Instructions to follow » Using the entries below, show all lines with the string "docker".

--- Dataset entries ---

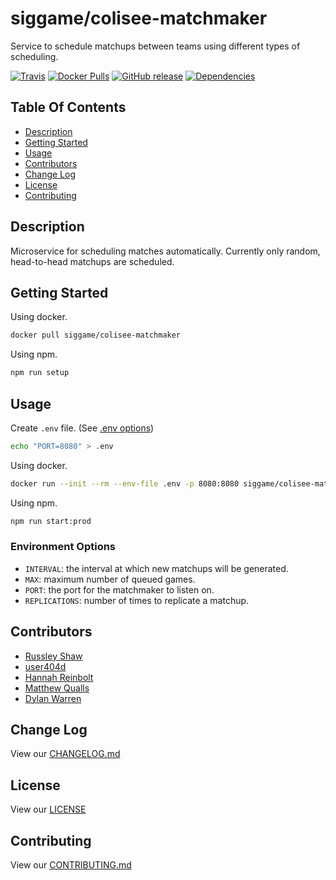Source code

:# siggame/colisee-matchmaker

Service to schedule matchups between teams using different types of scheduling.

[![Travis](https://img.shields.io/travis/siggame/colisee-matchmaker.svg?style=flat-square)](https://travis-ci.org/siggame/colisee-matchmaker)
[![Docker Pulls](https://img.shields.io/docker/pulls/siggame/colisee-matchmaker.svg?style=flat-square)](https://hub.docker.com/r/siggame/colisee-matchmaker)
[![GitHub release](https://img.shields.io/github/release/siggame/colisee-matchmaker.svg?style=flat-square)](https://github.com/siggame/colisee-matchmaker/releases)
[![Dependencies](https://img.shields.io/david/siggame/colisee-matchmaker.svg)](https://github.com/siggame/colisee-matchmaker)

## Table Of Contents

- [Description](#description)
- [Getting Started](#getting-started)
- [Usage](#usage)
- [Contributors](#contributors)
- [Change Log](#change-log)
- [License](#license)
- [Contributing](#contributing)

## Description

Microservice for scheduling matches automatically. Currently only random, head-to-head matchups are scheduled.

## Getting Started

Using docker.

```bash
docker pull siggame/colisee-matchmaker
```

Using npm.

```bash
npm run setup
```

## Usage

Create `.env` file. (See [.env options](#environment-options))

```bash
echo "PORT=8080" > .env
```

Using docker.

```bash
docker run --init --rm --env-file .env -p 8080:8080 siggame/colisee-matchmaker
```

Using npm.

```bash
npm run start:prod
```

### Environment Options

- `INTERVAL`: the interval at which new matchups will be generated.
- `MAX`: maximum number of queued games.
- `PORT`: the port for the matchmaker to listen on.
- `REPLICATIONS`: number of times to replicate a matchup.

## Contributors

- [Russley Shaw](https://github.com/russleyshaw)
- [user404d](https://github.com/user404d)
- [Hannah Reinbolt](https://github.com/LoneGalaxy)
- [Matthew Qualls](https://github.com/MatthewQualls)
- [Dylan Warren](https://github.com/Uhuh)

## Change Log

View our [CHANGELOG.md](https://github.com/siggame/colisee-matchmaker/blob/master/CHANGELOG.md)

## License

View our [LICENSE](https://github.com/siggame/colisee/blob/master/LICENSE)

## Contributing

View our [CONTRIBUTING.md](https://github.com/siggame/colisee/blob/master/CONTRIBUTING.md)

---

Response below »
[![Docker Pulls](https://img.shields.io/docker/pulls/siggame/colisee-matchmaker.svg?style=flat-square)](https://hub.docker.com/r/siggame/colisee-matchmaker)
Using docker.
docker pull siggame/colisee-matchmaker
Using docker.
docker run --init --rm --env-file .env -p 8080:8080 siggame/colisee-matchmaker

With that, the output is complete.